## PROBLEM DESCRIPTION
Working through the lines below, return each one that holds "figures".

Collected data:
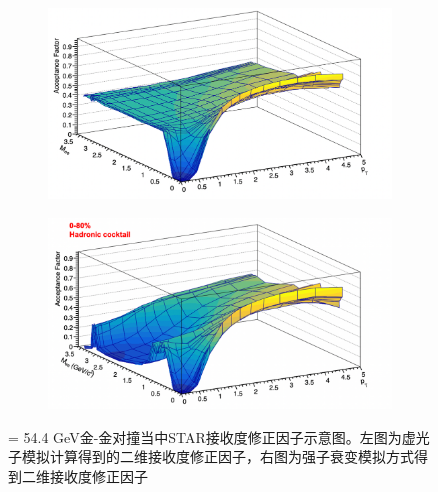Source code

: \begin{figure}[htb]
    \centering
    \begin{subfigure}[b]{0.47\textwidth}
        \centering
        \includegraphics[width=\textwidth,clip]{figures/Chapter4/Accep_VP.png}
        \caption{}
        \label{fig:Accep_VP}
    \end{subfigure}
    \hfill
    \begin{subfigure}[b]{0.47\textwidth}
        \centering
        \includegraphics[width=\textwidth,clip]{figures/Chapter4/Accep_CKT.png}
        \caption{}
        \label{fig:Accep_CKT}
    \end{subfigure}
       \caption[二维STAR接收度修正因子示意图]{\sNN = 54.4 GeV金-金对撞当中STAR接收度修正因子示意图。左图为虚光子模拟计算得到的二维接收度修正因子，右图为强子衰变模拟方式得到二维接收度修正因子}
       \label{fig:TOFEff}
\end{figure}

* * *

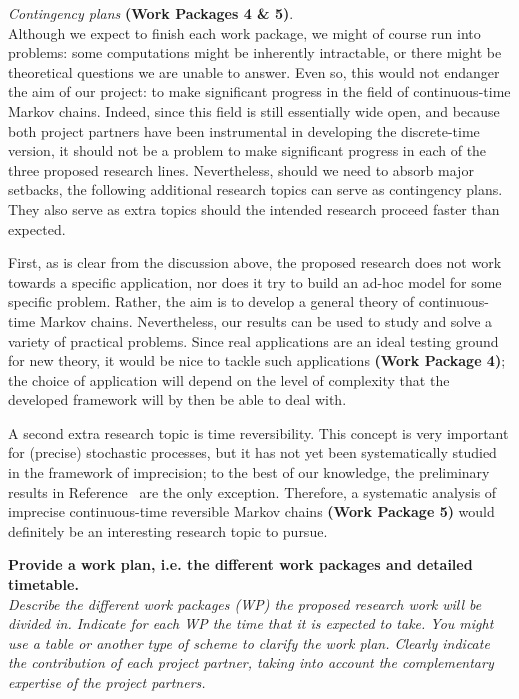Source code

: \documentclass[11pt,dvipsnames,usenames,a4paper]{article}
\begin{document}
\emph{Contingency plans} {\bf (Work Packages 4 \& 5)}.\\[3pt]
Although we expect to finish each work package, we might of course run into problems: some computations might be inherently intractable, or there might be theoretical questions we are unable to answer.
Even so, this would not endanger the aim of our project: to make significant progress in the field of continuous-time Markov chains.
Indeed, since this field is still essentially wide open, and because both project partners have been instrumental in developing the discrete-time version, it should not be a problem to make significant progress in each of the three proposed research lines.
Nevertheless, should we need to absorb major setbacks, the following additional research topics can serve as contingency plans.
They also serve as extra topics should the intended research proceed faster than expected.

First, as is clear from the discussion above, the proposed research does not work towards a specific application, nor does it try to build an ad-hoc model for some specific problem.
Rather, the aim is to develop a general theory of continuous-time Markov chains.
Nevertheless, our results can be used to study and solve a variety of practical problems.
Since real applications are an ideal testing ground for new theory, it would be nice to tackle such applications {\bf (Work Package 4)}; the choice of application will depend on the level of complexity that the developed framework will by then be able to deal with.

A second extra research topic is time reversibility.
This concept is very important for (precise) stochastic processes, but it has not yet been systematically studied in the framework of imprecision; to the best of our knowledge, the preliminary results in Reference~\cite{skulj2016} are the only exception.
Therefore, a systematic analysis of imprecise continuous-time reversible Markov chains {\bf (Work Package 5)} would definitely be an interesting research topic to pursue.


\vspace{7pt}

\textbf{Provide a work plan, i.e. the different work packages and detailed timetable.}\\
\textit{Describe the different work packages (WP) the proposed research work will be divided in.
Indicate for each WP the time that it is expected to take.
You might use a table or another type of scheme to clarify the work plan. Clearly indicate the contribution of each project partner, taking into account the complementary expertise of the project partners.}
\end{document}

==

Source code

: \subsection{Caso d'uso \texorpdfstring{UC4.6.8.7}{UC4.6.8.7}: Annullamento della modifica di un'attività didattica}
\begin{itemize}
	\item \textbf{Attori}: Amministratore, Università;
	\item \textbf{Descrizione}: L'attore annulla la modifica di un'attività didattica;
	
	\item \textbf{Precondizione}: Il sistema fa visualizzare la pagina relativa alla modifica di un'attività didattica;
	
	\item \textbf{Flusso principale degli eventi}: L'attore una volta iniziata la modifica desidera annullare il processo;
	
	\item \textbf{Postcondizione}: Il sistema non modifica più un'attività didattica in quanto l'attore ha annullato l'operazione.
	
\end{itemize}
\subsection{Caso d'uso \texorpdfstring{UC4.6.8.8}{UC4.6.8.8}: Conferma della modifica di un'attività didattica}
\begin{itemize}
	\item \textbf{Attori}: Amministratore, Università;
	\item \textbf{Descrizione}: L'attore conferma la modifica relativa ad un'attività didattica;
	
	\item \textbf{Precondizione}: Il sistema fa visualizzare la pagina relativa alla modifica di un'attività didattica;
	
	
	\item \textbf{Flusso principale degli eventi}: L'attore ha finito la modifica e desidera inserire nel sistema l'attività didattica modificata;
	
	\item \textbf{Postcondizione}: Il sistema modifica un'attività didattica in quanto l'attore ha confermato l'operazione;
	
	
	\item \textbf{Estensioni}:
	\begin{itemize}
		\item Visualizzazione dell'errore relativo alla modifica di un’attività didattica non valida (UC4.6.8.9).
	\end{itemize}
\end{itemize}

## THE COMPLETED TASK
        \includegraphics[width=\textwidth,clip]{figures/Chapter4/Accep_VP.png}
        \includegraphics[width=\textwidth,clip]{figures/Chapter4/Accep_CKT.png}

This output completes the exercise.